• **WHAT IS BEING ASKED**:
The line containing "unique renderer would" marks the end: write out exactly every line from the first line of the data below through that line, and only those.
━━ DATA FOR THE TASK
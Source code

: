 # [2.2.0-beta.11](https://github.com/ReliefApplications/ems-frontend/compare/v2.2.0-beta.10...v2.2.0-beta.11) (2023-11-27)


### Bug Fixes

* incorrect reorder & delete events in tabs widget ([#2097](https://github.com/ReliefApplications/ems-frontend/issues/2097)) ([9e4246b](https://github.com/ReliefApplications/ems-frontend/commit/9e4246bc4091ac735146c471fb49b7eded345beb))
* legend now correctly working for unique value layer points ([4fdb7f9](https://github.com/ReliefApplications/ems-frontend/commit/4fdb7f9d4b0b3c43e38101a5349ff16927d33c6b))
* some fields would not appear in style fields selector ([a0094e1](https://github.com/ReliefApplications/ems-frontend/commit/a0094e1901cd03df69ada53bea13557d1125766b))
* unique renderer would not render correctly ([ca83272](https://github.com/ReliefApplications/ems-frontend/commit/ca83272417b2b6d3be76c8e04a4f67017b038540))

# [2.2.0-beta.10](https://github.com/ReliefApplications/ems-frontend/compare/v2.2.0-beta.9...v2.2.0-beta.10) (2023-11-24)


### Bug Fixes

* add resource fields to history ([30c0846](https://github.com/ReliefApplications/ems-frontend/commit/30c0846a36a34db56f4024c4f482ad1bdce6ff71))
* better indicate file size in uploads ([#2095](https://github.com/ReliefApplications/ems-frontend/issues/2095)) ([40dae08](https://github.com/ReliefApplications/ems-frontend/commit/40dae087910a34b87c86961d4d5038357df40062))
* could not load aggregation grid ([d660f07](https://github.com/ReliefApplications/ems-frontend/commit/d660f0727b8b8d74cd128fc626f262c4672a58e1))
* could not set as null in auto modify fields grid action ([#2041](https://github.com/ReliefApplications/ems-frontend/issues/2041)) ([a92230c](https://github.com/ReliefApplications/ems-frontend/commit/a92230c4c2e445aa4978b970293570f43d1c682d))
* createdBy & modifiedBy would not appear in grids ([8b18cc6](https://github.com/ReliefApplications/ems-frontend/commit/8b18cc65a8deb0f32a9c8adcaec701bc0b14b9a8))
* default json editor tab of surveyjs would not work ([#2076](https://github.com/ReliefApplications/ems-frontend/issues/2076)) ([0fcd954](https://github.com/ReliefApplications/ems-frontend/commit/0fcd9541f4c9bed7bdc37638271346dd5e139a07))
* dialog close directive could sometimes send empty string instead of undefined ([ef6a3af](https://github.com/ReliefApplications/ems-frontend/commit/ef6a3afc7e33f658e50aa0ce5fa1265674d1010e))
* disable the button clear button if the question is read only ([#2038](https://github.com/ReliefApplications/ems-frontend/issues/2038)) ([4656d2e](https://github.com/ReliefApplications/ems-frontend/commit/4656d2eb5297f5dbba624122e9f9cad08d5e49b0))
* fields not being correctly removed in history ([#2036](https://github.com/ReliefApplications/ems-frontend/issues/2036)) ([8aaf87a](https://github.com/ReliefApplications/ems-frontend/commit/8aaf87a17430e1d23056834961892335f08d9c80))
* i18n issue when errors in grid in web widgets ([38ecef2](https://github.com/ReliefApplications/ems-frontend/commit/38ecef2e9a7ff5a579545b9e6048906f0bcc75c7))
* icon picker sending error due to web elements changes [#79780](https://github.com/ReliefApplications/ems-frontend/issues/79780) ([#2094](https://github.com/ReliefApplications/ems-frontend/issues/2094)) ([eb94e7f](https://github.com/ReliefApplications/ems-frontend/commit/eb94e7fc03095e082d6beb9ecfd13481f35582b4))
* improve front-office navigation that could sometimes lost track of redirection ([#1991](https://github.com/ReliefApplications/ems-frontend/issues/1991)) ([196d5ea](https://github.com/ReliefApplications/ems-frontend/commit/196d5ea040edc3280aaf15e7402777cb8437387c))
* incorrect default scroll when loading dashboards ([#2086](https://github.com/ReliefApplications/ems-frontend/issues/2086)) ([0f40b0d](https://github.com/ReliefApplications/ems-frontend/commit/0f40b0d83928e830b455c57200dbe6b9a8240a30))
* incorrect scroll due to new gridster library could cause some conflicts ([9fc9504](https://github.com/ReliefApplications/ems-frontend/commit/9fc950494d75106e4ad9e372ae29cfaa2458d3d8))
━━━━
• **ANSWER**:
Source code

: # [2.2.0-beta.11](https://github.com/ReliefApplications/ems-frontend/compare/v2.2.0-beta.10...v2.2.0-beta.11) (2023-11-27)


### Bug Fixes

* incorrect reorder & delete events in tabs widget ([#2097](https://github.com/ReliefApplications/ems-frontend/issues/2097)) ([9e4246b](https://github.com/ReliefApplications/ems-frontend/commit/9e4246bc4091ac735146c471fb49b7eded345beb))
* legend now correctly working for unique value layer points ([4fdb7f9](https://github.com/ReliefApplications/ems-frontend/commit/4fdb7f9d4b0b3c43e38101a5349ff16927d33c6b))
* some fields would not appear in style fields selector ([a0094e1](https://github.com/ReliefApplications/ems-frontend/commit/a0094e1901cd03df69ada53bea13557d1125766b))
* unique renderer would not render correctly ([ca83272](https://github.com/ReliefApplications/ems-frontend/commit/ca83272417b2b6d3be76c8e04a4f67017b038540))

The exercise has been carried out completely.